Astronomy at Jodrell Bank began in December 1945, when Sir Bernard Lovell installed ex-military radar equipment at Manchester University's botanical research station in the Cheshire countryside. From these small beginnings the observatory has grown to a total of eight telescopes, including the 76-metre Lovell telescope at Jodrell Bank and the MERLIN array of smaller telescopes distributed over England.

Sir Bernard Lovell.

The earliest work was the study of meteors by using radar techniques developed during the war. This led to the discovery of the new meteor streams and their identification with debris spread around the orbits of comets. The radar work confirmed that all meteors were members of our solar system.

Adjusting a radar aerial during early meteor experiments in 1946.

But Lovell and his colleagues gradually shifted their attention from meteors to cosmic radio waves coming from the Milky Way and beyond. This work grew to dominate the activities at Jodrell Bank, and helped establish radio astronomy as a revolutionary method of investigating the universe.
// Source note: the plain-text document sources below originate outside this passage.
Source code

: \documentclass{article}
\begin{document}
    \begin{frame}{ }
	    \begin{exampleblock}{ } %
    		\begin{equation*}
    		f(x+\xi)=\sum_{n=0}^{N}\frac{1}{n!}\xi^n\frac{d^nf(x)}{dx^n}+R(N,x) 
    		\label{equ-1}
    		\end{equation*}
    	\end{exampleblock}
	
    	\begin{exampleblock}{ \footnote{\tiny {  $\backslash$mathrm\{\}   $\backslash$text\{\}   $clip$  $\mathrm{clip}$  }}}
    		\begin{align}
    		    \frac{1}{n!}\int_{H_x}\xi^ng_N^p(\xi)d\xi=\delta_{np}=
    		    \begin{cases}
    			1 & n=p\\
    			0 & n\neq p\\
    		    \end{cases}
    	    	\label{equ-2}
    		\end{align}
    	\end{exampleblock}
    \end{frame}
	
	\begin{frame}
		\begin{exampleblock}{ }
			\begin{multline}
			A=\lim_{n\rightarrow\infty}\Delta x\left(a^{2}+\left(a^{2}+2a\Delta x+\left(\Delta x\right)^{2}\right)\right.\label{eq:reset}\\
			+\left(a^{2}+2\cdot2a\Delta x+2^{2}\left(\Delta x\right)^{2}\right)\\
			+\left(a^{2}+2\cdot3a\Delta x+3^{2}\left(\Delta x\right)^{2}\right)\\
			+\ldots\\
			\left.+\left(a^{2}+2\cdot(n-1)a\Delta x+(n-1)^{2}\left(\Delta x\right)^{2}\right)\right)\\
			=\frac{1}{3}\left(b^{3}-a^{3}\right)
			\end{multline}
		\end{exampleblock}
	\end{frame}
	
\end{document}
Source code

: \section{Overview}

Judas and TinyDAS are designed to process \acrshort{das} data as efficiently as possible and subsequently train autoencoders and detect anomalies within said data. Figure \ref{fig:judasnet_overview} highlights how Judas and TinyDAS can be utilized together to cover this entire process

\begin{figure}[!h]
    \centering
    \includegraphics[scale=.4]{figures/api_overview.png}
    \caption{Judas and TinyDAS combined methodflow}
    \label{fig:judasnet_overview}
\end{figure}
Until then astronomers had worked almost entirely with visible light, the narrow band of the electromagnetic spectrum to which our eyes are sensitive. In the 1930s Karl Jansky, an American engineer, discovered radio waves coming from the sky, but few scientists paid much attention at the time. This emission, which is now known to range in wavelength from millimetres to tens of metres, is extremely weak, and Lovell realised that very large aerials would be needed to study it.

The transparency of the atmosphere to electromagneitc waves. Apart from visible light, only radio waves reach the ground.

In 1947 Lovell's group built a fixed 66-metre parabolic reflector of wire strung on poles, pointing vertically upward. Although the reflector was immovable, it could be partly steered by tilting the aerial at the focus. With it, they found that radio waves were also coming from M31, a nearby galaxy similar to the Milky Way, a discovery that inspired Lovell to lay plans for an even more powerful telescope.

Designed by sir Charles Husband, the Sheffield engineer, the new telescope had a solid steel bowl 76 meters in diameter and was steerable to any point in the sky. It was known as the Mark I Radio Telescope. By the time it was finished in 1957, radio astronomy was flourishing. Large numbers of radio sources were being discovered in the sky, but it was still not clear whether the majority were stars, galaxies, or exotic objects as yet unknown.

The Lovell Telescope under construction in 1956.

1957 was also the year of the first artificial satellite, Sputnik 1, and the Mark I came into immediate prominence for its ability to track the Sputnik's carrier rocket. It then confirmed to a sceptical world that the Soviet probe Luna 2 had indeed reached the Moon, and later commanded Pioneer 5, the United States'first successful deep space probe. As a result of this work, the outstanding cost of the telescope was met by Lord Nuffield and the observatory was named the Nuffield Radio Astronomy Laboratories. The Mark I is now known as the Lovell Telescope, in honour of Sir Bernard Lovell.

The Lovell Telescope today.

But space tracking has always been a minor part of the work of the Lovell Telescope. For more than three decades it has ranked among the most powerful radio telescopes in the world, making vital contributions to the solution of many astronomical problems. In the 1990s the Lovell Telescope will be given a new reflecting surface ensuring that it remains at the forefront of astronomical research well into the next century.

Contours of radio emissions from the nearby galaxy Messier 31.